Killer learnt trade in al Qaida camps

Police believe the ricin plot had its origins in Osama bin Laden's al Qaida camps in southern Afghanistan, from where Kamel Bourgass and other hand-picked terrorists were sent to take jihad to Europe and North America.

They believe Bourgass went through basic mujahideen training in the camps before being singled out and selected for instruction in making poisons at a specialist al Qaida centre.

He then came to Britain as part of a clandestine network of hundreds of Algerian terrorists who are spread across the West.

They are thought to be linked to numerous plots in the United States, France, Spain and Italy.

Police believe a leading figure in the network was Abu Doha, a 39-year-old Algerian firebrand cleric - he is also known as Amar Makhlulif, Rachid, Dr Haider and The Doctor - who has been in Belmarsh jail in London since he was arrested at Heathrow Airport in February 2001 when about to board a plane to Saudi Arabia.

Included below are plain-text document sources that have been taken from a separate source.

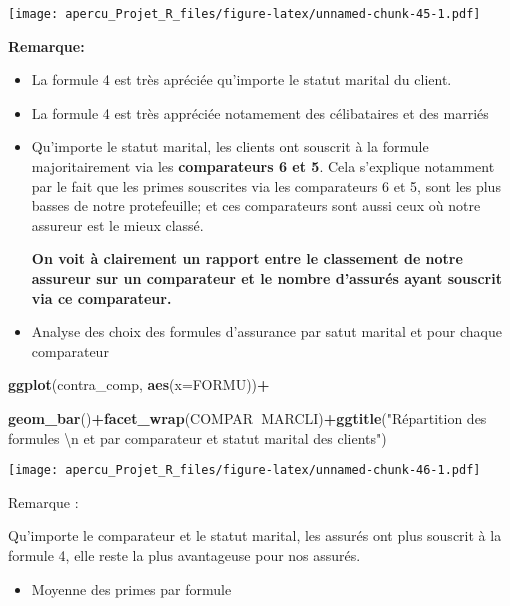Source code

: \documentclass[
]{article}
\newenvironment{Shaded}{\begin{snugshade}}{\end{snugshade}}
\newcommand{\CharTok}[1]{\textcolor[rgb]{0.31,0.60,0.02}{#1}}
\newcommand{\DataTypeTok}[1]{\textcolor[rgb]{0.13,0.29,0.53}{#1}}
\newcommand{\KeywordTok}[1]{\textcolor[rgb]{0.13,0.29,0.53}{\textbf{#1}}}
\newcommand{\NormalTok}[1]{#1}
\newcommand{\OperatorTok}[1]{\textcolor[rgb]{0.81,0.36,0.00}{\textbf{#1}}}
\newcommand{\StringTok}[1]{\textcolor[rgb]{0.31,0.60,0.02}{#1}}
\providecommand{\tightlist}{%
  \setlength{\itemsep}{0pt}\setlength{\parskip}{0pt}}
\begin{document}
\texttt{[image: apercu\_Projet\_R\_files/figure-latex/unnamed-chunk-45-1.pdf]}

\textbf{Remarque:}

\begin{itemize}
\item
  La formule 4 est très apréciée qu'importe le statut marital du client.
\item
  La formule 4 est très appréciée notamement des célibataires et des
  marriés
\item
  Qu'importe le statut marital, les clients ont souscrit à la formule
  majoritairement via les \textbf{comparateurs 6 et 5}. Cela s'explique
  notamment par le fait que les primes souscrites via les comparateurs 6
  et 5, sont les plus basses de notre protefeuille; et ces comparateurs
  sont aussi ceux où notre assureur est le mieux classé.

  \textbf{On voit à clairement un rapport entre le classement de notre
  assureur sur un comparateur et le nombre d'assurés ayant souscrit via
  ce comparateur.}
\item
  Analyse des choix des formules d'assurance par satut marital et pour
  chaque comparateur
\end{itemize}

\begin{Shaded}
\begin{Highlighting}[]
\KeywordTok{ggplot}\NormalTok{(contra_comp, }\KeywordTok{aes}\NormalTok{(}\DataTypeTok{x=}\NormalTok{FORMU))}\OperatorTok{+}

\KeywordTok{geom_bar}\NormalTok{()}\OperatorTok{+}\KeywordTok{facet_wrap}\NormalTok{(COMPAR}\OperatorTok{~}\NormalTok{MARCLI)}\OperatorTok{+}\KeywordTok{ggtitle}\NormalTok{(}\StringTok{"Répartition des formules }\CharTok{\textbackslash{}n}\StringTok{ et par comparateur et statut marital des clients"}\NormalTok{)}
\end{Highlighting}
\end{Shaded}

\texttt{[image: apercu\_Projet\_R\_files/figure-latex/unnamed-chunk-46-1.pdf]}

Remarque :

Qu'importe le comparateur et le statut marital, les assurés ont plus
souscrit à la formule 4, elle reste la plus avantageuse pour nos
assurés.

\begin{itemize}
\tightlist
\item
  Moyenne des primes par formule
\end{itemize}
\end{document}
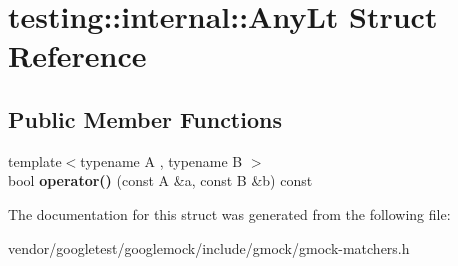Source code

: \hypertarget{structtesting_1_1internal_1_1AnyLt}{}\section{testing\+:\+:internal\+:\+:Any\+Lt Struct Reference}
\label{structtesting_1_1internal_1_1AnyLt}
\subsection*{Public Member Functions}
\begin{DoxyCompactItemize}
\item 
{\footnotesize template$<$typename A , typename B $>$ }\\bool {\bfseries operator()} (const A \&a, const B \&b) const \hypertarget{structtesting_1_1internal_1_1AnyLt_acaffdd6801085f79487cd3704444077e}{}\label{structtesting_1_1internal_1_1AnyLt_acaffdd6801085f79487cd3704444077e}

\end{DoxyCompactItemize}


The documentation for this struct was generated from the following file\+:\begin{DoxyCompactItemize}
\item 
vendor/googletest/googlemock/include/gmock/gmock-\/matchers.\+h\end{DoxyCompactItemize}
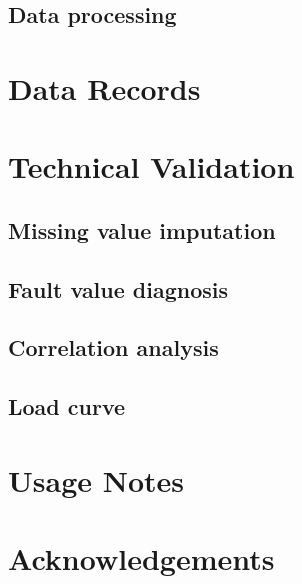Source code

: \documentclass[12pt]{article}
\begin{document}
\subsection*{Data processing}

\section*{Data Records}

\section*{Technical Validation}
\subsection*{Missing value imputation}

\subsection*{Fault value diagnosis}

\subsection*{Correlation analysis}
\subsection*{Load curve}

\section*{Usage Notes}

\section*{Acknowledgements}

\end{document}

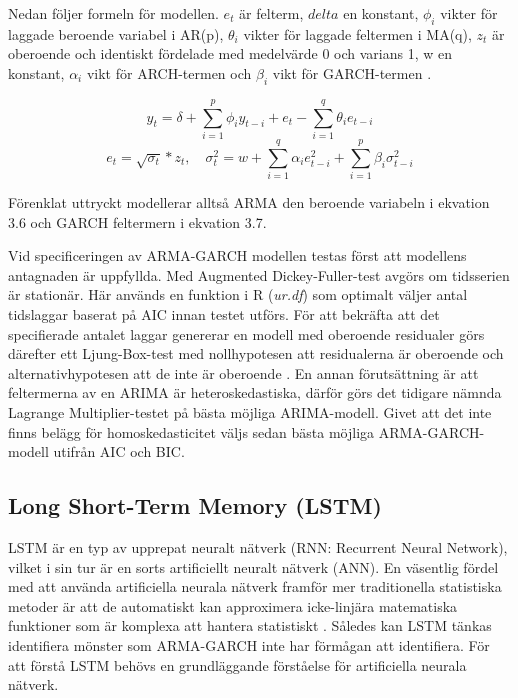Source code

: \documentclass[11pt]{article}
\numberwithin{equation}{section}
\numberwithin{table}{section}
\numberwithin{figure}{section}
\begin{document}
Nedan följer formeln för modellen. \(e_t\) är felterm, \(delta\) en konstant, \(\phi_i\) vikter för laggade beroende variabel i AR(p), \(\theta_i\) vikter för laggade feltermen i MA(q), \(z_t\) är oberoende och identiskt fördelade med medelvärde 0 och varians 1, w en konstant, \(\alpha_i\) vikt för ARCH-termen och \(\beta_i\) vikt för GARCH-termen \parencite[][,s.507 ff.]{bollerslev1986generalized, montgomery2015forecasting}.

\begin{equation}
    y_t = \delta + \sum_{i=1}^{p}\phi_iy_{t-i}  +e_t - \sum_{i=1}^{q}\theta_i e_{t-i} 
\end{equation}
\begin{equation}
    e_t=\sqrt{\sigma_t}*z_t,\quad \sigma^2_t=w + \sum_{i=1}^{q}\alpha_i e^2_{t-i} + \sum_{i=1}^{p}\beta_i \sigma^2_{t-i}
\end{equation}

Förenklat uttryckt modellerar alltså ARMA den beroende variabeln i ekvation 3.6 och GARCH feltermern i ekvation 3.7. 

Vid specificeringen av ARMA-GARCH modellen testas först att modellens antagnaden är uppfyllda. Med Augmented Dickey-Fuller-test avgörs om tidsserien är stationär. Här används en funktion  i R (\textit{ur.df}) som optimalt väljer antal tidslaggar baserat på AIC innan testet utförs.  För att bekräfta att det specifierade antalet laggar genererar en modell med oberoende residualer görs därefter ett Ljung-Box-test med nollhypotesen att residualerna är oberoende och alternativhypotesen att de inte är oberoende \parencite{box1970distribution}. En annan förutsättning är att feltermerna av en ARIMA är heteroskedastiska, därför görs det tidigare nämnda Lagrange Multiplier-testet på bästa möjliga ARIMA-modell. Givet att det inte finns belägg för homoskedasticitet väljs sedan bästa möjliga ARMA-GARCH-modell utifrån AIC och BIC. 


\subsection{Long Short-Term Memory (LSTM)}
LSTM är en typ av upprepat neuralt nätverk (RNN: Recurrent Neural Network), vilket i sin tur är en sorts artificiellt neuralt nätverk (ANN). En väsentlig fördel med att använda artificiella neurala nätverk framför mer traditionella statistiska metoder är att de automatiskt kan approximera icke-linjära matematiska funktioner som är komplexa att hantera statistiskt \parencite{paliwal2009neural}. Således kan LSTM tänkas identifiera mönster som ARMA-GARCH inte har förmågan att identifiera.  För att förstå LSTM behövs en grundläggande förståelse för artificiella neurala nätverk. 
\end{document}
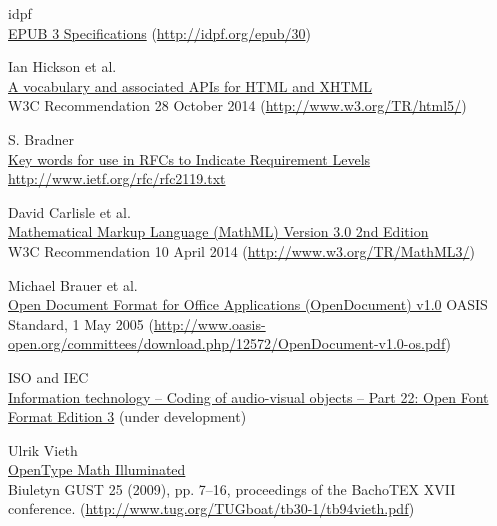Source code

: \begin{thebibliography}{25}
idpf \\
\href{http://idpf.org/epub/30}{EPUB 3 Specifications}
(\href{http://idpf.org/epub/30}{http://idpf.org/epub/30})

Ian Hickson et al. \\
\href{http://www.w3.org/TR/html5/}{A vocabulary and associated APIs for HTML and XHTML} \\
W3C Recommendation 28 October 2014 (\href{http://www.w3.org/TR/html5/}{http://www.w3.org/TR/html5/})

S. Bradner \\
\href{http://www.ietf.org/rfc/rfc2119.txt}{Key words for use in RFCs to Indicate Requirement Levels} \\
\href{http://www.ietf.org/rfc/rfc2119.txt}{http://www.ietf.org/rfc/rfc2119.txt}

David Carlisle et al. \\
\href{http://www.w3.org/TR/MathML3/}{Mathematical Markup Language (MathML) Version 3.0 2nd Edition} \\
W3C Recommendation 10 April 2014 (\href{http://www.w3.org/TR/MathML3/}{http://www.w3.org/TR/MathML3/})

Michael Brauer et al. \\
\href{http://www.oasis-open.org/committees/download.php/12572/OpenDocument-v1.0-os.pdf}{Open Document Format for Office Applications (OpenDocument) v1.0}
OASIS Standard, 1 May 2005 (\href{http://www.oasis-open.org/committees/download.php/12572/OpenDocument-v1.0-os.pdf}{http://www.oasis-open.org/committees/download.php/12572/OpenDocument-v1.0-os.pdf})

ISO and IEC \\
\href{http://www.iso.org/iso/home/store/catalogue\_ics/catalogue\_detail\_ics.htm?csnumber=66391}{Information technology -- Coding of audio-visual objects -- Part 22: Open Font Format Edition 3} (under development)

Ulrik Vieth \\
\href{http://www.tug.org/TUGboat/tb30-1/tb94vieth.pdf}{OpenType Math Illuminated} \\
Biuletyn GUST 25 (2009), pp. 7–16, proceedings of the BachoTEX XVII conference.
(\href{http://www.tug.org/TUGboat/tb30-1/tb94vieth.pdf}{http://www.tug.org/TUGboat/tb30-1/tb94vieth.pdf})


\end{thebibliography}
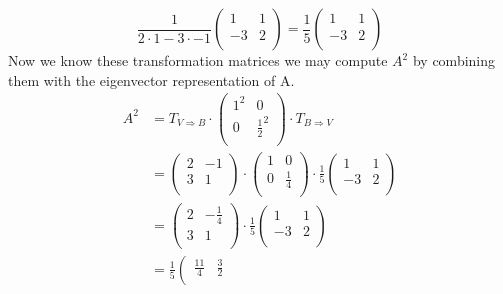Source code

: \documentclass[a4paper]{article}
\begin{document}
\begin{enumerate}
\[  \frac{1}{2 \cdot 1 - 3 \cdot - 1}
  \left(
  \begin{array}{cc}
  1 & 1 \\
  -3 & 2 \\
  \end{array}
  \right)
  =
  \frac{1}{5}
  \left(
  \begin{array}{cc}
  1 & 1 \\
  -3 & 2 \\
  \end{array}
  \right)
  \]
  Now we know these transformation matrices we may compute $A^2$ by combining them with the eigenvector representation of A.
  \begin{align*}
    A^2 &= T_{V \Rightarrow B} \cdot
    \left(
    \begin{array}{cc}
    1^2 & 0 \\
    0 & \frac{1}{2}^2 \\
    \end{array}
    \right)
    \cdot T_{B \Rightarrow V} \\
    &=
    \left(
    \begin{array}{cc}
    2 & -1 \\
    3 & 1 \\
    \end{array}
    \right) \cdot
    \left(
    \begin{array}{cc}
    1 & 0 \\
    0 & \frac{1}{4} \\
    \end{array}
    \right) \cdot
    \frac{1}{5}
    \left(
    \begin{array}{cc}
    1 & 1 \\
    -3 & 2 \\
    \end{array}
    \right) \\
    &=
    \left(
    \begin{array}{cc}
    2 & -\frac{1}{4} \\
    3 & 1 \\
    \end{array}
    \right) \cdot
    \frac{1}{5}
    \left(
    \begin{array}{cc}
    1 & 1 \\
    -3 & 2 \\
    \end{array}
    \right) \\
    &=
    \frac{1}{5}
    \left(
    \begin{array}{cc}
    \frac{11}{4} & \frac{3}{2} \\

\end{array}
\end{align*}
\end{enumerate}
\end{document}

He is currently awaiting extradition to the US, where the FBI accuses him of involvement in the so-called "millennium plot" to blow up Los Angeles International Airport in late December 1999.

In the 1990s, before his capture, Doha was a senior figure in the extremist Algerian terror organisation Salafist Group for Call and Combat (GSPC) which was forged in the mayhem of the Algerian civil war.

Doha is alleged to have based himself in London, providing logistical support.

A police source said: "The tentacles of this network stretch across Europe and across the world. The GSPC changed from being just concerned with Algeria and are now part of the wider al Qaida-inspired ideology.

"Those who volunteered to fight in Algeria, in Afghanistan and Chechnya were sent back to Europe to actively target Europe."

The breaking of the ricin plot is a major blow to the terrorist network in the UK, but in recent weeks Lord Stevens, the former Commissioner of the Metropolitan Police, was still warning that up to 200 graduates of the Afghan camps, including many Algerians, might still be in the country.

A police source said: "It's a large network and I think it would be foolhardy to say we have damaged it beyond repair."

Other alleged members of the network are awaiting extradition from Britain to Spain and France, and much of the intelligence leading to its disruption is thought to have come from the French.